Links celebrate Black History Month at Covello Senior Center

AmNews Staff Reports | 3/12/2015, 11:46 a.m.
The Greater New York chapter of the Links held their Black History Month celebration at the Covello Burden Center for ...
Guest speaker Hazel N. Dukes, president of the New York state branch of the NAACP (Gideon Manasseh photos)

The Greater New York chapter of the Links held their Black History Month celebration at the Covello Burden Center for Aging, located in the Leonard Covello Center in East Harlem. The guest speaker for the afternoon luncheon program was Hazel N. Dukes, president of the NAACP New York State Conference and member of the national board of directors, who spoke eloquently about her experiences as a woman in the Civil Rights Movement. Her dedication to human rights and equality is exemplified by her role linking business, government and social causes. Dukes is an active and dynamic leader known for her unselfish and devoted track record for improving the quality of life in New York.

Also on the program was Deborah Lassassier, well-known author and poet, who recited moving poems on African-American life, the large audience thoroughly enjoying the reading.

Celebrated artist Robert Carter discussed his artwork and made a special presentation to the Covello Center. William Dionne, director of the Carter Burden Center, accepted the artwork donation. Meanwhile, the Terri Davis Quartet played jazz selections with a gospel soloist, and MetroPlus Health Plan provided health and wellness information. 

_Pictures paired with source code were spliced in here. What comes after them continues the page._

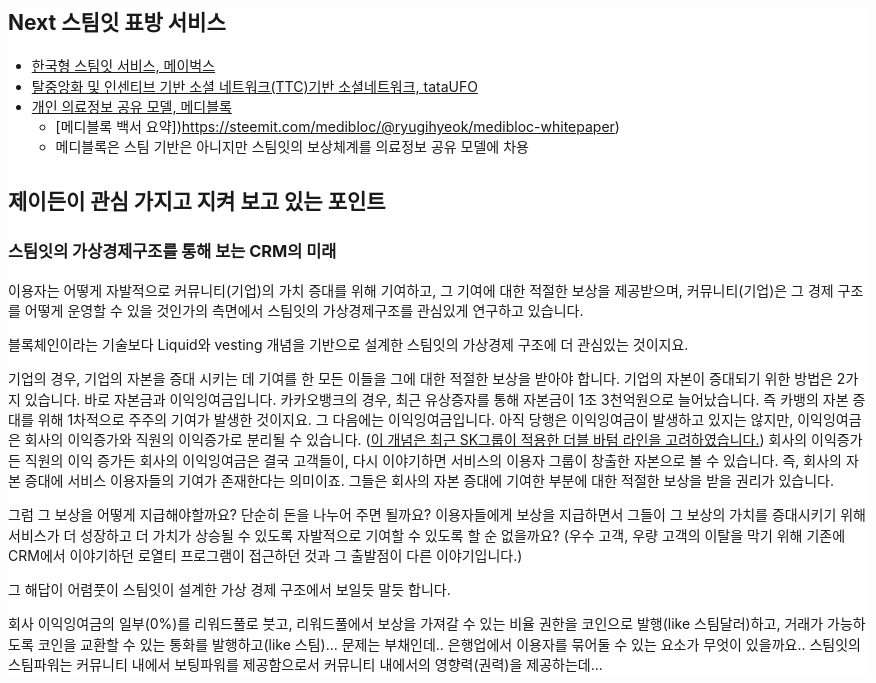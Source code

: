 ## Next 스팀잇 표방 서비스

- [한국형 스팀잇 서비스, 메이벅스](http://www.maybugs.com/) 
- [탈중앙화 및 인센티브 기반 소셜 네트워크(TTC)기반 소셜네트워크, tataUFO](https://www.ttc.eco/)
- [개인 의료정보 공유 모델, 메디블록](https://medibloc.org/ko/)
	- [메디블록 백서 요약])https://steemit.com/medibloc/@ryugihyeok/medibloc-whitepaper)
	- 메디블록은 스팀 기반은 아니지만 스팀잇의 보상체계를 의료정보 공유 모델에 차용

## 제이든이 관심 가지고 지켜 보고 있는 포인트
### 스팀잇의 가상경제구조를 통해 보는 CRM의 미래
이용자는 어떻게 자발적으로 커뮤니티(기업)의 가치 증대를 위해 기여하고, 그 기여에 대한 적절한 보상을 제공받으며, 커뮤니티(기업)은 그 경제 구조를 어떻게 운영할 수 있을 것인가의 측면에서 스팀잇의 가상경제구조를 관심있게 연구하고 있습니다.

블록체인이라는 기술보다 Liquid와 vesting 개념을 기반으로 설계한 스팀잇의 가상경제 구조에 더 관심있는 것이지요.

기업의 경우, 기업의 자본을 증대 시키는 데 기여를 한 모든 이들을 그에 대한 적절한 보상을 받아야 합니다. 기업의 자본이 증대되기 위한 방법은 2가지 있습니다. 바로 자본금과 이익잉여금입니다. 카카오뱅크의 경우, 최근 유상증자를 통해 자본금이 1조 3천억원으로 늘어났습니다. 즉 카뱅의 자본 증대를 위해 1차적으로 주주의 기여가 발생한 것이지요. 그 다음에는 이익잉여금입니다. 아직 당행은 이익잉여금이 발생하고 있지는 않지만, 이익잉여금은 회사의 이익증가와 직원의 이익증가로 분리될 수 있습니다. ([이 개념은 최근 SK그룹이 적용한 더블 바텀 라인을 고려하였습니다.](http://news.bizwatch.co.kr/article/industry/2018/02/28/0022/naver)) 회사의 이익증가든 직원의 이익 증가든 회사의 이익잉여금은 결국 고객들이, 다시 이야기하면 서비스의 이용자 그룹이 창출한 자본으로 볼 수 있습니다. 즉, 회사의 자본 증대에 서비스 이용자들의 기여가 존재한다는 의미이죠. 그들은 회사의 자본 증대에 기여한 부분에 대한 적절한 보상을 받을 권리가 있습니다. 

그럼 그 보상을 어떻게 지급해야할까요? 단순히 돈을 나누어 주면 될까요? 이용자들에게 보상을 지급하면서 그들이 그 보상의 가치를 증대시키기 위해 서비스가 더 성장하고 더 가치가 상승될 수 있도록 자발적으로 기여할 수 있도록 할 순 없을까요? (우수 고객, 우량 고객의 이탈을 막기 위해 기존에 CRM에서 이야기하던 로열티 프로그램이 접근하던 것과 그 출발점이 다른 이야기입니다.)

그 해답이 어렴풋이 스팀잇이 설계한 가상 경제 구조에서 보일듯 말듯 합니다. 

회사 이익잉여금의 일부(0%)를 리워드풀로 붓고, 리워드풀에서 보상을 가져갈 수 있는 비율 권한을 코인으로 발행(like 스팀달러)하고, 거래가 가능하도록 코인을 교환할 수 있는 통화를 발행하고(like 스팀)... 문제는 부채인데.. 은행업에서 이용자를 묶어둘 수 있는 요소가 무엇이 있을까요.. 스팀잇의 스팀파워는 커뮤니티 내에서 보팅파워를 제공함으로서 커뮤니티 내에서의 영향력(권력)을 제공하는데...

In 1926, the famous Black historian Carter G. Woodson, through the Association for the Study of Negro Life and History, designated the second week of February “Negro History Week.” This week was chosen because it coincided with the birthday of Abraham Lincoln and Frederick Douglass—dates Black communities had celebrated together since the late 19th century. In 1976, Black History Month was officially recognized by the U.S. government. President Gerald Ford urged Americans to “seize the opportunity to honor the too-often neglected accomplishment of Black Americans in every area of endeavor throughout our history.”